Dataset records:
'''
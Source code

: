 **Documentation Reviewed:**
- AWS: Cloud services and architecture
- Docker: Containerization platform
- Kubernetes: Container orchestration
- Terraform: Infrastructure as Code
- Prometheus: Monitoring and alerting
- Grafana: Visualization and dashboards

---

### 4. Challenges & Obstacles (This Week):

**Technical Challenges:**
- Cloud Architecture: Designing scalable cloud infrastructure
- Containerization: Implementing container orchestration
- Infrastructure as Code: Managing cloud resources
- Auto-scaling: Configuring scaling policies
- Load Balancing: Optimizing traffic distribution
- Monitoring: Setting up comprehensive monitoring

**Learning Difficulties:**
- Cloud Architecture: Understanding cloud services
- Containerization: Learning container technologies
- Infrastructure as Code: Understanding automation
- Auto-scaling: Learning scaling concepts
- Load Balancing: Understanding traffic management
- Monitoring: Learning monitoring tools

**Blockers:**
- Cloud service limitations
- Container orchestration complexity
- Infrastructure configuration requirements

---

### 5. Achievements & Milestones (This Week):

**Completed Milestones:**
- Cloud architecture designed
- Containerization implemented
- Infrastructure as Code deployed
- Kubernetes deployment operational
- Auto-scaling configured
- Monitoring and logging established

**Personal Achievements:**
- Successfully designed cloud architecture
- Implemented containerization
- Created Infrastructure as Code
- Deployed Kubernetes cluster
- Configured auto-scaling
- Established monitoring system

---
'''
◆ **Exercise objective**
Your output should consist solely of the lines from the beginning of the entries through the line containing "- Created Infrastructure as Code", reproduced exactly.

◆ **Exercise result**
Source code

: **Documentation Reviewed:**
- AWS: Cloud services and architecture
- Docker: Containerization platform
- Kubernetes: Container orchestration
- Terraform: Infrastructure as Code
- Prometheus: Monitoring and alerting
- Grafana: Visualization and dashboards

---

### 4. Challenges & Obstacles (This Week):

**Technical Challenges:**
- Cloud Architecture: Designing scalable cloud infrastructure
- Containerization: Implementing container orchestration
- Infrastructure as Code: Managing cloud resources
- Auto-scaling: Configuring scaling policies
- Load Balancing: Optimizing traffic distribution
- Monitoring: Setting up comprehensive monitoring

**Learning Difficulties:**
- Cloud Architecture: Understanding cloud services
- Containerization: Learning container technologies
- Infrastructure as Code: Understanding automation
- Auto-scaling: Learning scaling concepts
- Load Balancing: Understanding traffic management
- Monitoring: Learning monitoring tools

**Blockers:**
- Cloud service limitations
- Container orchestration complexity
- Infrastructure configuration requirements

---

### 5. Achievements & Milestones (This Week):

**Completed Milestones:**
- Cloud architecture designed
- Containerization implemented
- Infrastructure as Code deployed
- Kubernetes deployment operational
- Auto-scaling configured
- Monitoring and logging established

**Personal Achievements:**
- Successfully designed cloud architecture
- Implemented containerization
- Created Infrastructure as Code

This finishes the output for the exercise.